Homilía en la Misa del Espíritu Santo, con motivo de la apertura del curso 1992-1993 en los Seminarios diocesanos. Texto en BOAT, octubre-noviembre 1992.
Queridos hermanos:
Saludo con mucho gusto a todos vosotros, Rectores, Superiores, Profesores de nuestros Seminarios y demás Centros de formación sacerdotal. También a ustedes, representaciones de Autoridades civiles y militares, y a cuantos estáis aquí presentes. A todos vosotros, queridos alumnos.
Supongo que estarán también los cuatro diáconos, que ayer terminaban los Ejercicios Espirituales, para poder ordenarse de presbíteros mañana en la Catedral. Es una coincidencia preciosa; porque este año hacemos la solemne inauguración de curso, con el acto litúrgico y el posterior, académico, con un poco de retraso, por las circunstancias, bien conocidas, de los diversos viajes que he tenido que hacer, particularmente el de Roma, para la beatificación de ese monje cisterciense, bien conocido y amigo vuestro, seminaristas: el Beato Hermano Rafael. Esto nos ha retrasado un poco la celebración del acto solemne, pero nos ha traído estas consecuencias, no pensadas, de que se inaugure hoy el curso, y mañana, cuatro sacerdotes más. Es espléndido, y uno siente el deber de dar gracias a Dios, muchas gracias a Dios por tantos dones de su Espíritu Santo, que se nos están dando continuamente.
Saludo también, de manera especial al Señor Rector del Seminario Menor, porque hoy es la fiesta de Santo Tomás de Villanueva, el gran santo, Arzobispo de Valencia, oriundo de nuestras tierras manchegas; y además, Don Argimiro, Rector, tiene el privilegio hoy de enriquecer su juventud con la experiencia de consumir un año más; y por eso lo celebra de una manera particular, y nosotros le felicitamos y nos alegramos.
Como felicitamos también a un nuevo Rector, el de Santa Leocadia, y a los demás Rectores de otros centros; y a los alumnos todos, mayores y pequeños. Los pequeños y los más pequeños, a quienes he dirigido una tierna mirada, como la que ellos merecen, según pasaba junto a ellos. Empezáis hoy a ser testigos de estas celebraciones y, quizá pronto, llegue un día en que seréis participantes con alguna actuación vuestra en la liturgia, en el Menor o en el Mayor. Es una larga carrera la que tenéis que recorrer. Dios haga que vuestros pies sean ligeros, y para eso, que lo sea también vuestra alma; para ir viendo con la prudencia que da el tiempo y los auxilios que recibiréis de vuestros educadores, qué es lo que tenéis que decidir en el momento de las decisiones. Las que se toman, en diversas ocasiones, a lo largo del curso del Seminario, que comprenden bastantes años. Bienvenidos seáis todos.

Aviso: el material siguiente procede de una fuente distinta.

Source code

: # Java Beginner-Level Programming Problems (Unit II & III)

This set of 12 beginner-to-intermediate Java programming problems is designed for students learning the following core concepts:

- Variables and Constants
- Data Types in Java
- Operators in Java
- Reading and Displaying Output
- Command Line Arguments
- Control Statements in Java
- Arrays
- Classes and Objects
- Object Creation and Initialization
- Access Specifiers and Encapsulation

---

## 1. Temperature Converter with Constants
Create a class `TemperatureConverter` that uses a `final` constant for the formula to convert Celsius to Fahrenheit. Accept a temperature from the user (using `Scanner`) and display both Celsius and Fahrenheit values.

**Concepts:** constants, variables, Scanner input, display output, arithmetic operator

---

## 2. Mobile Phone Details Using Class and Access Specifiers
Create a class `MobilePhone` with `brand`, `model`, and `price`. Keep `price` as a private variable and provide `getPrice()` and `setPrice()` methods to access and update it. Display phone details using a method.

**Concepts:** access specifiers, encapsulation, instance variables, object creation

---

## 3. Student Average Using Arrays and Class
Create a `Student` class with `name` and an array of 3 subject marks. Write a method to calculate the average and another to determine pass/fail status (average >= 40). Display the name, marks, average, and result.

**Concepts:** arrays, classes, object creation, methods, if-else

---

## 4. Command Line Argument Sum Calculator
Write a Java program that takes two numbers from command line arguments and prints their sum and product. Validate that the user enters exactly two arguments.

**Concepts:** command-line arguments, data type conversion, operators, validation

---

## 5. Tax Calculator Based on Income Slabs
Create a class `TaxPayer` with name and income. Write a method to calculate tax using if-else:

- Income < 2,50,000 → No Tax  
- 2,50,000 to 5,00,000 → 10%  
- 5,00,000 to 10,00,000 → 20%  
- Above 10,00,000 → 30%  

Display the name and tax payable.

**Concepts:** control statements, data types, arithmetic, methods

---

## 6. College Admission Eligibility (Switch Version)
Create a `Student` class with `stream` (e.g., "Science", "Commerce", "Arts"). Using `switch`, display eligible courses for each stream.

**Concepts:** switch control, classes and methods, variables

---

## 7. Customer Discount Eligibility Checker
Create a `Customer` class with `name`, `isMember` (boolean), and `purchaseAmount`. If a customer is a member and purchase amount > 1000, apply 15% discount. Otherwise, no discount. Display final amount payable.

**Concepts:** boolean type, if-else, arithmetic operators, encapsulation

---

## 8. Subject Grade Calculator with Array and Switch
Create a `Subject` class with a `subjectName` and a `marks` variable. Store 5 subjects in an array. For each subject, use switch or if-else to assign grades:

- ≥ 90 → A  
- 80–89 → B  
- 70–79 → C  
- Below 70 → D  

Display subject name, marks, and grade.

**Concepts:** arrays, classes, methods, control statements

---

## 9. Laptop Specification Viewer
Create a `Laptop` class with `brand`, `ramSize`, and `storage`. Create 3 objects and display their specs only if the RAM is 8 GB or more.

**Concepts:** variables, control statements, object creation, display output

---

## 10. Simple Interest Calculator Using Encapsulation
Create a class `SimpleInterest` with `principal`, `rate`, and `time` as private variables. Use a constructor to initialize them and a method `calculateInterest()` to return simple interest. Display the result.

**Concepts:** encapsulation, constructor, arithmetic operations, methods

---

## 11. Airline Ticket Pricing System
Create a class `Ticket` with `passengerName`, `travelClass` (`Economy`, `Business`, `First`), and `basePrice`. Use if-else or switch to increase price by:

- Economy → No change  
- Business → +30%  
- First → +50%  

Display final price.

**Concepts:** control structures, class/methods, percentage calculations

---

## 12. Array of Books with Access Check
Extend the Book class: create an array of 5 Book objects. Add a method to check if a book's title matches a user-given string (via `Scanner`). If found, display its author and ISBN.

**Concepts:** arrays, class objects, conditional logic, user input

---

El lema para el nuevo Curso #
He hablado otros años, en ocasiones como esta, sobre el Seminario comunidad orante, evangelizadora, laboriosa, etc. Pues, se me ocurre hoy que debo hablar del Seminario como comunidad receptora. ¿Por qué?
Porque en la oración de la Misa del Espíritu Santo pedimos «que Dios nos haga dóciles a su Espíritu» y «que el Espíritu nos haga dóciles a sus inspiraciones».
Docilidad receptiva. Pero docilidad es algo más, y por eso he dicho comunidad, no receptiva, sino receptora.
Primera reflexión: el respeto cordial a la institución #
Cuando se trata de una institución de la Iglesia, en la que la Iglesia pone su alma, su corazón, su pensamiento, el que vive en ella, el que trata esa institución, tiene que respetarla mucho. Mucho, porque no es una institución que nace de la deliberación de un grupo de hombres más o menos competentes. Ahí ha actuado el Espíritu Santo. Y el hecho de mantenerla y autorizarla constantemente con sus atenciones, –la Iglesia presta mucha atención a los seminarios– significa que estamos en presencia de algo en que el Espíritu Santo se recrea. En una institución como el seminario, hay años, tiempo, personas, lecciones, experiencias, sufrimientos, alegrías, esperanzas, talentos, reflexiones. Todo esto es muy serio.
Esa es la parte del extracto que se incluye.